### Work order
Between the line containing "## ماڈیول کی ساخت" and the line containing "### [حصہ 3: عملی" lies a run of lines; give that run again exactly, with both of those lines, and nothing else from the entries below.

Document images with source code:
*****

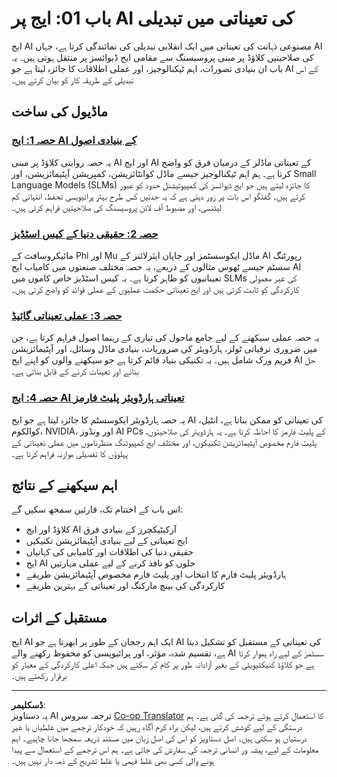 <!--
CO_OP_TRANSLATOR_METADATA:
{
  "original_hash": "ddfe62b8e130979b7034bc6fbb7d510c",
  "translation_date": "2025-09-17T17:37:48+00:00",
  "source_file": "Module01/README.md",
  "language_code": "ur"
}
-->
# باب 01: ایج پر AI کی تعیناتی میں تبدیلی

ایج AI مصنوعی ذہانت کی تعیناتی میں ایک انقلابی تبدیلی کی نمائندگی کرتا ہے، جہاں AI کی صلاحیتیں کلاؤڈ پر مبنی پروسیسنگ سے مقامی ایج ڈیوائسز پر منتقل ہوتی ہیں۔ یہ باب ان بنیادی تصورات، اہم ٹیکنالوجیز، اور عملی اطلاقات کا جائزہ لیتا ہے جو AI کے اس تبدیلی کے طریقہ کار کو بیان کرتے ہیں۔

## ماڈیول کی ساخت

### [حصہ 1: ایج AI کے بنیادی اصول](./01.EdgeAIFundamentals.md)
یہ حصہ روایتی کلاؤڈ پر مبنی AI اور ایج AI کے تعیناتی ماڈلز کے درمیان فرق کو واضح کرتا ہے۔ ہم اہم ٹیکنالوجیز جیسے ماڈل کوانٹائزیشن، کمپریشن آپٹیمائزیشن، اور Small Language Models (SLMs) کا جائزہ لیتے ہیں جو ایج ڈیوائسز کی کمپیوٹیشنل حدود کو عبور کرتے ہیں۔ گفتگو اس بات پر زور دیتی ہے کہ یہ جدتیں کس طرح بہتر پرائیویسی تحفظ، انتہائی کم لیٹنسی، اور مضبوط آف لائن پروسیسنگ کی صلاحیتیں فراہم کرتی ہیں۔

### [حصہ 2: حقیقی دنیا کے کیس اسٹڈیز](./02.RealWorldCaseStudies.md)
مائیکروسافٹ کے Phi اور Mu ماڈل ایکوسسٹمز اور جاپان ایئرلائنز کے AI رپورٹنگ سسٹم جیسے ٹھوس مثالوں کے ذریعے، یہ حصہ مختلف صنعتوں میں کامیاب ایج AI تعیناتیوں کو ظاہر کرتا ہے۔ یہ کیس اسٹڈیز خاص کاموں میں SLMs کی غیر معمولی کارکردگی کو ثابت کرتی ہیں اور ایج تعیناتی حکمت عملیوں کے عملی فوائد کو واضح کرتی ہیں۔

### [حصہ 3: عملی تعیناتی گائیڈ](./03.PracticalImplementationGuide.md)
یہ حصہ عملی سیکھنے کے لیے جامع ماحول کی تیاری کے رہنما اصول فراہم کرتا ہے، جن میں ضروری ترقیاتی ٹولز، ہارڈویئر کی ضروریات، بنیادی ماڈل وسائل، اور آپٹیمائزیشن فریم ورک شامل ہیں۔ یہ تکنیکی بنیاد قائم کرتا ہے جو سیکھنے والوں کو اپنے ایج AI حل بنانے اور تعینات کرنے کے قابل بناتی ہے۔

### [حصہ 4: ایج AI تعیناتی ہارڈویئر پلیٹ فارمز](./04.EdgeDeployment.md)
یہ حصہ ہارڈویئر ایکوسسٹم کا جائزہ لیتا ہے جو ایج AI کی تعیناتی کو ممکن بناتا ہے، انٹیل، کوالکوم، NVIDIA، اور ونڈوز AI PCs کے پلیٹ فارمز کا احاطہ کرتا ہے۔ یہ ہارڈویئر کی صلاحیتوں، پلیٹ فارم مخصوص آپٹیمائزیشن تکنیکوں، اور مختلف ایج کمپیوٹنگ منظرناموں میں عملی تعیناتی کے پہلوؤں کا تفصیلی موازنہ فراہم کرتا ہے۔

## اہم سیکھنے کے نتائج

اس باب کے اختتام تک، قارئین سمجھ سکیں گے:
- کلاؤڈ اور ایج AI آرکیٹیکچرز کے بنیادی فرق
- ایج تعیناتی کے لیے بنیادی آپٹیمائزیشن تکنیکیں
- حقیقی دنیا کی اطلاقات اور کامیابی کی کہانیاں
- ایج AI حلوں کو نافذ کرنے کے لیے عملی مہارتیں
- ہارڈویئر پلیٹ فارم کا انتخاب اور پلیٹ فارم مخصوص آپٹیمائزیشن طریقے
- کارکردگی کی بینچ مارکنگ اور تعیناتی کے بہترین طریقے

## مستقبل کے اثرات

ایج AI ایک اہم رجحان کے طور پر ابھرتا ہے جو AI کی تعیناتی کے مستقبل کو تشکیل دیتا ہے، تقسیم شدہ، مؤثر، اور پرائیویسی کو محفوظ رکھنے والے AI سسٹمز کے لیے راہ ہموار کرتا ہے جو کلاؤڈ کنیکٹیویٹی کے بغیر آزادانہ طور پر کام کر سکتے ہیں جبکہ اعلیٰ کارکردگی کے معیار کو برقرار رکھتے ہیں۔

---

**ڈسکلیمر**:  
یہ دستاویز AI ترجمہ سروس [Co-op Translator](https://github.com/Azure/co-op-translator) کا استعمال کرتے ہوئے ترجمہ کی گئی ہے۔ ہم درستگی کے لیے کوشش کرتے ہیں، لیکن براہ کرم آگاہ رہیں کہ خودکار ترجمے میں غلطیاں یا غیر درستیاں ہو سکتی ہیں۔ اصل دستاویز کو اس کی اصل زبان میں مستند ذریعہ سمجھا جانا چاہیے۔ اہم معلومات کے لیے، پیشہ ور انسانی ترجمہ کی سفارش کی جاتی ہے۔ ہم اس ترجمے کے استعمال سے پیدا ہونے والی کسی بھی غلط فہمی یا غلط تشریح کے ذمہ دار نہیں ہیں۔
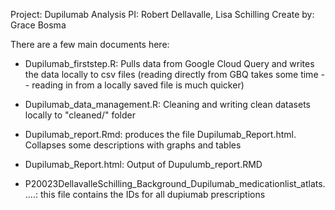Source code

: Project: Dupilumab Analysis 
PI: Robert Dellavalle, Lisa Schilling
Create by: Grace Bosma

There are a few main documents here: 

- Dupilumab_firststep.R: Pulls data from Google Cloud Query and writes the data locally to csv files (reading directly from GBQ takes some time -- reading in from a locally saved file is much quicker)

- Dupilumab_data_management.R: Cleaning and writing clean datasets locally to "cleaned/" folder

- Dupilumab_report.Rmd: produces the file Dupilumab_Report.html. Collapses some descriptions with graphs and tables

- Dupilumab_Report.html: Output of Dupulumb_report.RMD

- P20023DellavalleSchilling_Background_Dupilumab_medicationlist_atlats.....: this file contains the IDs for all dupiumab prescriptions
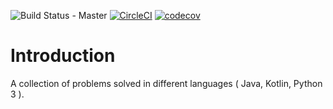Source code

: ![Build Status - Master](https://travis-ci.com/raychenon/algorithms.svg?branch=master)
[![CircleCI](https://circleci.com/gh/raychenon/algorithms.svg?style=svg)](https://circleci.com/gh/raychenon/algorithms)
[![codecov](https://codecov.io/gh/raychenon/algorithms/branch/master/graph/badge.svg)](https://codecov.io/gh/raychenon/algorithms)
<!---
[![Maintainability](https://api.codeclimate.com/v1/badges/0ba2893b3bb7dfb1b73e/maintainability)](https://codeclimate.com/github/raychenon/algorithms/maintainability)
-->
# Introduction

A collection of problems solved in different languages ( Java, Kotlin, Python 3 ).
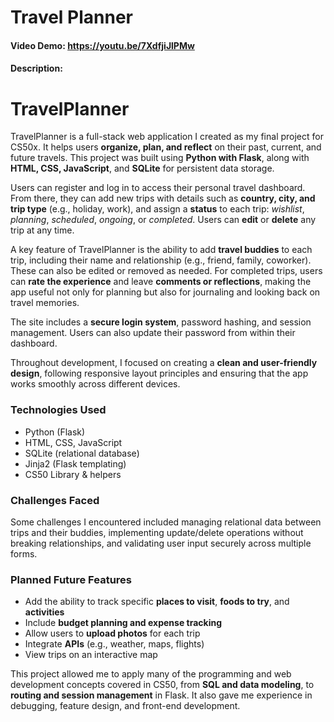 # Travel Planner

#### Video Demo: https://youtu.be/7XdfjiJlPMw

#### Description:
# TravelPlanner

TravelPlanner is a full-stack web application I created as my final project for CS50x. It helps users **organize, plan, and reflect** on their past, current, and future travels. This project was built using **Python with Flask**, along with **HTML, CSS, JavaScript**, and **SQLite** for persistent data storage.

Users can register and log in to access their personal travel dashboard. From there, they can add new trips with details such as **country, city, and trip type** (e.g., holiday, work), and assign a **status** to each trip: *wishlist*, *planning*, *scheduled*, *ongoing*, or *completed*. Users can **edit** or **delete** any trip at any time.

A key feature of TravelPlanner is the ability to add **travel buddies** to each trip, including their name and relationship (e.g., friend, family, coworker). These can also be edited or removed as needed. For completed trips, users can **rate the experience** and leave **comments or reflections**, making the app useful not only for planning but also for journaling and looking back on travel memories.

The site includes a **secure login system**, password hashing, and session management. Users can also update their password from within their dashboard.

Throughout development, I focused on creating a **clean and user-friendly design**, following responsive layout principles and ensuring that the app works smoothly across different devices.

### Technologies Used

- Python (Flask)
- HTML, CSS, JavaScript
- SQLite (relational database)
- Jinja2 (Flask templating)
- CS50 Library & helpers

### Challenges Faced

Some challenges I encountered included managing relational data between trips and their buddies, implementing update/delete operations without breaking relationships, and validating user input securely across multiple forms.

### Planned Future Features

- Add the ability to track specific **places to visit**, **foods to try**, and **activities**
- Include **budget planning and expense tracking**
- Allow users to **upload photos** for each trip
- Integrate **APIs** (e.g., weather, maps, flights)
- View trips on an interactive map

This project allowed me to apply many of the programming and web development concepts covered in CS50, from **SQL and data modeling**, to **routing and session management** in Flask. It also gave me experience in debugging, feature design, and front-end development.
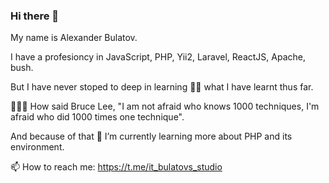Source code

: ### Hi there 👋

My name is Alexander Bulatov.

I have a profesioncy in JavaScript, PHP, Yii2, Laravel, ReactJS, Apache, bush.

But I have never stoped to deep in learning 🦸‍♂️ what I have learnt thus far.

🤸🏻‍♂️ How said Bruce Lee, "I am not afraid who knows 1000 techniques, I'm afraid who did 1000 times one technique".

And because of that 🌱 I’m currently learning more about PHP and its environment.

📫 How to reach me: https://t.me/it_bulatovs_studio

*****

### Solution to the exercise
## ماڈیول کی ساخت

### [حصہ 1: ایج AI کے بنیادی اصول](./01.EdgeAIFundamentals.md)
یہ حصہ روایتی کلاؤڈ پر مبنی AI اور ایج AI کے تعیناتی ماڈلز کے درمیان فرق کو واضح کرتا ہے۔ ہم اہم ٹیکنالوجیز جیسے ماڈل کوانٹائزیشن، کمپریشن آپٹیمائزیشن، اور Small Language Models (SLMs) کا جائزہ لیتے ہیں جو ایج ڈیوائسز کی کمپیوٹیشنل حدود کو عبور کرتے ہیں۔ گفتگو اس بات پر زور دیتی ہے کہ یہ جدتیں کس طرح بہتر پرائیویسی تحفظ، انتہائی کم لیٹنسی، اور مضبوط آف لائن پروسیسنگ کی صلاحیتیں فراہم کرتی ہیں۔

### [حصہ 2: حقیقی دنیا کے کیس اسٹڈیز](./02.RealWorldCaseStudies.md)
مائیکروسافٹ کے Phi اور Mu ماڈل ایکوسسٹمز اور جاپان ایئرلائنز کے AI رپورٹنگ سسٹم جیسے ٹھوس مثالوں کے ذریعے، یہ حصہ مختلف صنعتوں میں کامیاب ایج AI تعیناتیوں کو ظاہر کرتا ہے۔ یہ کیس اسٹڈیز خاص کاموں میں SLMs کی غیر معمولی کارکردگی کو ثابت کرتی ہیں اور ایج تعیناتی حکمت عملیوں کے عملی فوائد کو واضح کرتی ہیں۔

### [حصہ 3: عملی تعیناتی گائیڈ](./03.PracticalImplementationGuide.md)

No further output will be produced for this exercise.